Haryana Human Rights Commission has revealed that nearly 60 percent of the complaints received by them over the last three and half years pertains to unfair probe and custodial torture by police.
Out of the 6,570 complaints received by the Haryana Human Rights Commission, it has disposed off 4,604 complaints while 1,996 are pending. This year alone, the commission has received around 1,865 fresh complaints, which vary from unfair investigation to registering false cases among others.
In October last year, a 14 year old boy accused of stealing pigeons succumbed to injuries allegedly inflicted on him by police officers. The boy was discovered hanging from a tree with injury marks on his body. Police officers who had taken him in for questioning had said that the boy escaped and committed suicide.
The Prakash Singh committee report, released a few months ago, also suggests that serious crimes such as murders, rapes, assaults, arson and looting occurred, while there was dereliction of duty on part of security and administrative officials during the Jat agitation demanding reservation.

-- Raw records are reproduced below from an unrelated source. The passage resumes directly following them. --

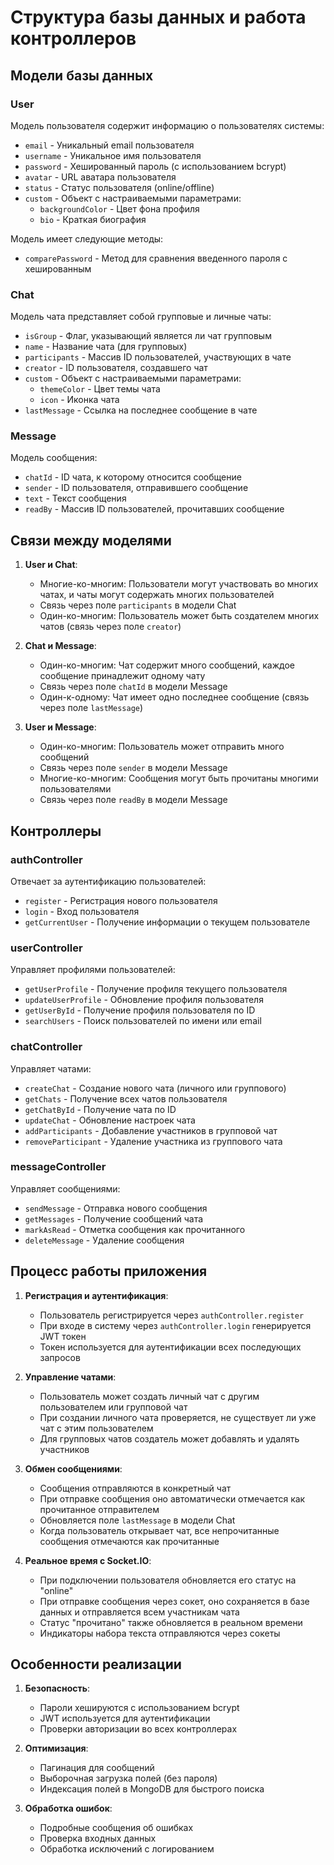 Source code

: # Структура базы данных и работа контроллеров

## Модели базы данных

### User
Модель пользователя содержит информацию о пользователях системы:
- `email` - Уникальный email пользователя
- `username` - Уникальное имя пользователя
- `password` - Хешированный пароль (с использованием bcrypt)
- `avatar` - URL аватара пользователя
- `status` - Статус пользователя (online/offline)
- `custom` - Объект с настраиваемыми параметрами:
  - `backgroundColor` - Цвет фона профиля
  - `bio` - Краткая биография

Модель имеет следующие методы:
- `comparePassword` - Метод для сравнения введенного пароля с хешированным

### Chat
Модель чата представляет собой групповые и личные чаты:
- `isGroup` - Флаг, указывающий является ли чат групповым
- `name` - Название чата (для групповых)
- `participants` - Массив ID пользователей, участвующих в чате
- `creator` - ID пользователя, создавшего чат
- `custom` - Объект с настраиваемыми параметрами:
  - `themeColor` - Цвет темы чата
  - `icon` - Иконка чата
- `lastMessage` - Ссылка на последнее сообщение в чате

### Message
Модель сообщения:
- `chatId` - ID чата, к которому относится сообщение
- `sender` - ID пользователя, отправившего сообщение
- `text` - Текст сообщения
- `readBy` - Массив ID пользователей, прочитавших сообщение

## Связи между моделями

1. **User и Chat**:
   - Многие-ко-многим: Пользователи могут участвовать во многих чатах, и чаты могут содержать многих пользователей
   - Связь через поле `participants` в модели Chat
   - Один-ко-многим: Пользователь может быть создателем многих чатов (связь через поле `creator`)

2. **Chat и Message**:
   - Один-ко-многим: Чат содержит много сообщений, каждое сообщение принадлежит одному чату
   - Связь через поле `chatId` в модели Message
   - Один-к-одному: Чат имеет одно последнее сообщение (связь через поле `lastMessage`)

3. **User и Message**:
   - Один-ко-многим: Пользователь может отправить много сообщений
   - Связь через поле `sender` в модели Message
   - Многие-ко-многим: Сообщения могут быть прочитаны многими пользователями
   - Связь через поле `readBy` в модели Message

## Контроллеры

### authController
Отвечает за аутентификацию пользователей:
- `register` - Регистрация нового пользователя
- `login` - Вход пользователя
- `getCurrentUser` - Получение информации о текущем пользователе

### userController
Управляет профилями пользователей:
- `getUserProfile` - Получение профиля текущего пользователя
- `updateUserProfile` - Обновление профиля пользователя
- `getUserById` - Получение профиля пользователя по ID
- `searchUsers` - Поиск пользователей по имени или email

### chatController
Управляет чатами:
- `createChat` - Создание нового чата (личного или группового)
- `getChats` - Получение всех чатов пользователя
- `getChatById` - Получение чата по ID
- `updateChat` - Обновление настроек чата
- `addParticipants` - Добавление участников в групповой чат
- `removeParticipant` - Удаление участника из группового чата

### messageController
Управляет сообщениями:
- `sendMessage` - Отправка нового сообщения
- `getMessages` - Получение сообщений чата
- `markAsRead` - Отметка сообщения как прочитанного
- `deleteMessage` - Удаление сообщения

## Процесс работы приложения

1. **Регистрация и аутентификация**:
   - Пользователь регистрируется через `authController.register`
   - При входе в систему через `authController.login` генерируется JWT токен
   - Токен используется для аутентификации всех последующих запросов

2. **Управление чатами**:
   - Пользователь может создать личный чат с другим пользователем или групповой чат
   - При создании личного чата проверяется, не существует ли уже чат с этим пользователем
   - Для групповых чатов создатель может добавлять и удалять участников

3. **Обмен сообщениями**:
   - Сообщения отправляются в конкретный чат
   - При отправке сообщения оно автоматически отмечается как прочитанное отправителем
   - Обновляется поле `lastMessage` в модели Chat
   - Когда пользователь открывает чат, все непрочитанные сообщения отмечаются как прочитанные

4. **Реальное время с Socket.IO**:
   - При подключении пользователя обновляется его статус на "online"
   - При отправке сообщения через сокет, оно сохраняется в базе данных и отправляется всем участникам чата
   - Статус "прочитано" также обновляется в реальном времени
   - Индикаторы набора текста отправляются через сокеты

## Особенности реализации

1. **Безопасность**:
   - Пароли хешируются с использованием bcrypt
   - JWT используется для аутентификации
   - Проверки авторизации во всех контроллерах

2. **Оптимизация**:
   - Пагинация для сообщений
   - Выборочная загрузка полей (без пароля)
   - Индексация полей в MongoDB для быстрого поиска

3. **Обработка ошибок**:
   - Подробные сообщения об ошибках
   - Проверка входных данных
   - Обработка исключений с логированием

"We received one complaint in which the aggrieved said that a case was registered against him by police for cheating on the grounds that he concealed before marriage that he was impotent. The person also claimed that police had assaulted him," Justice Vijender Jain (retd), first chairperson of Haryana Human Rights Commission, who's tenure as chairperson since ended on Aug.1, told PTI.
"On our direction, a board of doctors examined him and certified that he was actually potent. In that case, we ordered awarding of compensation and prosecution against the erring cops," he added.
Not just the state police, the Director General of Civil Aviation and the Secretary of Civil Aviation has also come under the commision's scanner in the past. The commission had issued notices to them during the Jat agitation in February. Reports suggested that some airlines were charging hefty fares for air travel between Chandigarh and Delhi when the national highway was blocked. A Public Interest Litigation in this regard was also filed later by an activist in the courts for capping and regulating of air fares.
Nobody can exploit the misery of the citizens. This case is still going on," Jain noted.
Highlighting some other issues picked up during his tenure, Jain said the commission has also played a proactive role and sought report from the Deputy Commissioners about the status of village ponds and other water bodies. The information sought pertained to pollution on these water bodies and issues with the land mafia in terms of encroachment.
"There is this perception that we do not have powers...In a judgment of the Allahabad High Court, it has been defined that our (State Human Rights Commissions') recommendations are directions...I will also say that in 99 per cent cases, Haryana Government accepted what we recommended," he said.
"The solution lies not in changing governments, but we have to change the system. Till the time the system is not changed, governments will come and go and citizens of Haryana and the country face the same set of problems...Mindset needs to be changed if we have to give good governance."